Tondo from WCI said deregulation won’t work because competition hasn’t developed. Suppliers haven’t stepped in with new electricity-generating capacity because they can’t be assured of a return on the investment, he said.
Tondo said he would like to see the Legislature adopt an energy bill that supports Strickland’s ideas by the end of the year, so regulated rates could be in place by the end of 2008.
FirstEnergy officials said the debate on the issue is just beginning and many possibilities exist, including phasing in rate increases or negotiating an extended-rate plan. The company has been operating under such a plan since 2006, when the start of deregulation was delayed.

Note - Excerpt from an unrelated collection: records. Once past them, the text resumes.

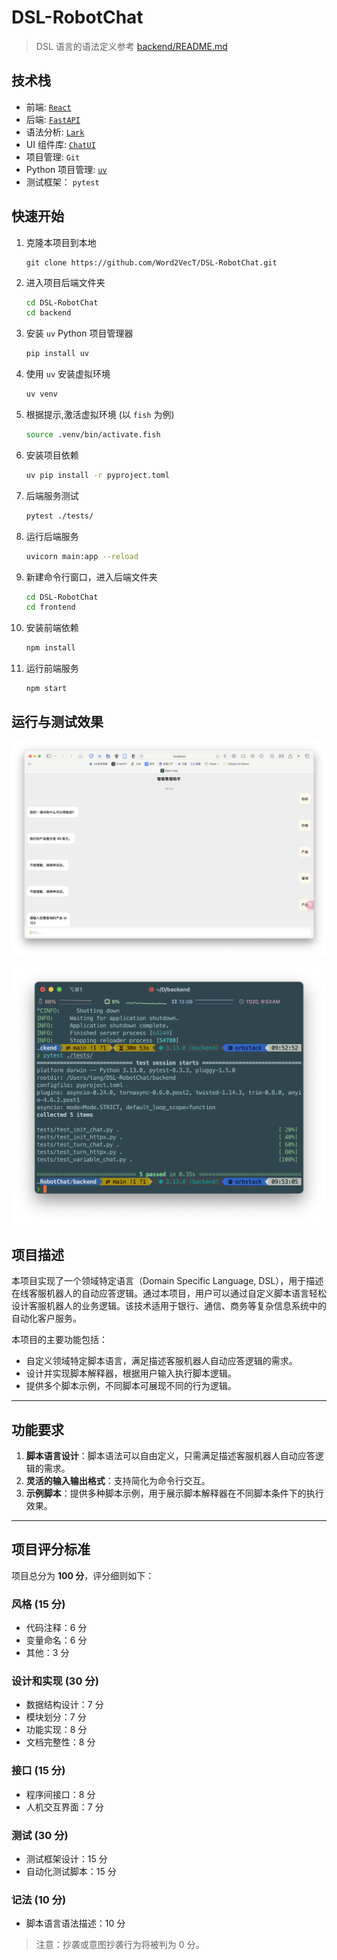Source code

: # DSL-RobotChat

> DSL 语言的语法定义参考 [backend/README.md](https://github.com/Word2VecT/DSL-RobotChat/blob/main/backend/README.md)

## 技术栈

- 前端: [`React`](https://github.com/facebook/react)
- 后端: [`FastAPI`](https://github.com/fastapi/fastapi)
- 语法分析: [`Lark`](https://github.com/lark-parser/lark)
- UI 组件库: [`ChatUI`](https://github.com/alibaba/ChatUI)
- 项目管理: `Git`
- Python 项目管理: [`uv`](https://github.com/astral-sh/uv)
- 测试框架： `pytest`

## 快速开始

1. 克隆本项目到本地

    ```git
    git clone https://github.com/Word2VecT/DSL-RobotChat.git
    ```

2. 进入项目后端文件夹

    ```bash
    cd DSL-RobotChat
    cd backend
    ```

3. 安装 `uv` Python 项目管理器

    ```bash
    pip install uv
    ```

4. 使用 `uv` 安装虚拟环境

    ```bash
    uv venv
    ```

5. 根据提示,激活虚拟环境 (以 `fish` 为例)

    ```bash
    source .venv/bin/activate.fish
    ```

6. 安装项目依赖

    ```bash
    uv pip install -r pyproject.toml
    ```

7. 后端服务测试

    ```bash
    pytest ./tests/
    ```

8. 运行后端服务

    ```bash
    uvicorn main:app --reload
    ```

9. 新建命令行窗口，进入后端文件夹

    ```bash
    cd DSL-RobotChat
    cd frontend
    ```

10. 安装前端依赖

    ```bash
    npm install
    ```

11. 运行前端服务

    ```bash
    npm start
    ```

## 运行与测试效果

![运行效果](figures/demo.png)

![测试结果](figures/test.png)

## 项目描述

本项目实现了一个领域特定语言（Domain Specific Language, DSL），用于描述在线客服机器人的自动应答逻辑。通过本项目，用户可以通过自定义脚本语言轻松设计客服机器人的业务逻辑。该技术适用于银行、通信、商务等复杂信息系统中的自动化客户服务。

本项目的主要功能包括：

- 自定义领域特定脚本语言，满足描述客服机器人自动应答逻辑的需求。
- 设计并实现脚本解释器，根据用户输入执行脚本逻辑。
- 提供多个脚本示例，不同脚本可展现不同的行为逻辑。

---

## 功能要求

1. **脚本语言设计**：脚本语法可以自由定义，只需满足描述客服机器人自动应答逻辑的需求。
2. **灵活的输入输出格式**：支持简化为命令行交互。
3. **示例脚本**：提供多种脚本示例，用于展示脚本解释器在不同脚本条件下的执行效果。

---

## 项目评分标准

项目总分为 **100 分**，评分细则如下：

### 风格 (15 分)

- 代码注释：6 分
- 变量命名：6 分
- 其他：3 分

### 设计和实现 (30 分)

- 数据结构设计：7 分
- 模块划分：7 分
- 功能实现：8 分
- 文档完整性：8 分

### 接口 (15 分)

- 程序间接口：8 分
- 人机交互界面：7 分

### 测试 (30 分)

- 测试框架设计：15 分
- 自动化测试脚本：15 分

### 记法 (10 分)

- 脚本语言语法描述：10 分

> 注意：抄袭或意图抄袭行为将被判为 0 分。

DiNicola said one option that is not acceptable is returning to the former system of utilities submitting rate cases to the Public Utilities Commission of Ohio for approval.
Based on the last law change, utilities created separate companies to operate their power generation plants. FirstEnergy holds that it would be unconstitutional to pass a law that would take those assets without compensation and place them back under a regulated utility.